Before the doe had gotten very far I noticed some quail in the area. There has been a shortage of quail for the last few years. We saw one covey of about 10 or 12 on Saturday, then a group of 6. Could have been part of the same bunch. This bunch numbered 10 or 12 total but they wouldn't sit still long enough to count. You can see one on the dead limb at the base of the tree and 3 more spread out to the left. More of them had already started heading out.

Here is one I got a pic of as it walked under the blind.

I have videos of these as well and if I have time I'll try to upload them.

You can click the pics to see them full size.


Paladin said...

Great pictures!

I miss quail. We used to have them around here when I was a boy. I liked the bobwhite song, and hunted them often in the fall. Danged fireants, and "clean field" farming pretty much did away with them close to home.

Bitmap said...

I don't buy into the theory that fire ants have anything significant to do with dropping quail numbers. We don't have fire ants and the quail numbers have been low for years. Some years we don't see any. That same fire ant theory is popular for horned toads as well, but again, we haven't had any horned toads for many years.

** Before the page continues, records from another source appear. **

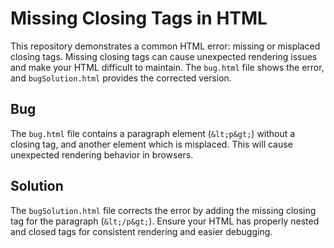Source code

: # Missing Closing Tags in HTML
This repository demonstrates a common HTML error: missing or misplaced closing tags.  Missing closing tags can cause unexpected rendering issues and make your HTML difficult to maintain. The `bug.html` file shows the error, and `bugSolution.html` provides the corrected version.

## Bug
The `bug.html` file contains a paragraph element (`&lt;p&gt;`) without a closing tag, and another element which is misplaced. This will cause unexpected rendering behavior in browsers. 

## Solution
The `bugSolution.html` file corrects the error by adding the missing closing tag for the paragraph (`&lt;/p&gt;`). Ensure your HTML has properly nested and closed tags for consistent rendering and easier debugging.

Changing agriculture methods seem a more likely explanation. That seems to be the case at the farm. Twenty years ago there were plenty of people living in the area. Everyone had their cultivated land and some grazed pasture and there was CRP land. Quail like the grazed pasture with scattered trees and will run into the cultivated land or CRP when threatened. Quail don't seem to like solid CRP or heavily overgrown areas. They seem to like low cover with scattered large cover. For most of the last decade or so it has been almost all cultivated or CRP with little grazing at least right around us. Lately there have been more people coming back in planting what used to be cultivated fields with mixtures of special kinds of grass to give cattle year round grazing. I think that has helped some because the quail like the low cover and eat the seed.

We used to have blues and bobwhites out there but nobody has seen a blue quail in years. My grandpa used to not like blue quail because they usually ran before you could get into shotgun range. Usually we only got them when they were hiding under a bush or tree by the driveway or when we were pulling into a farm. Being on private land we would shoot them out the window of the car, sometimes with a .22.

Hopefully we'll have enough quail to hunt again one of these days.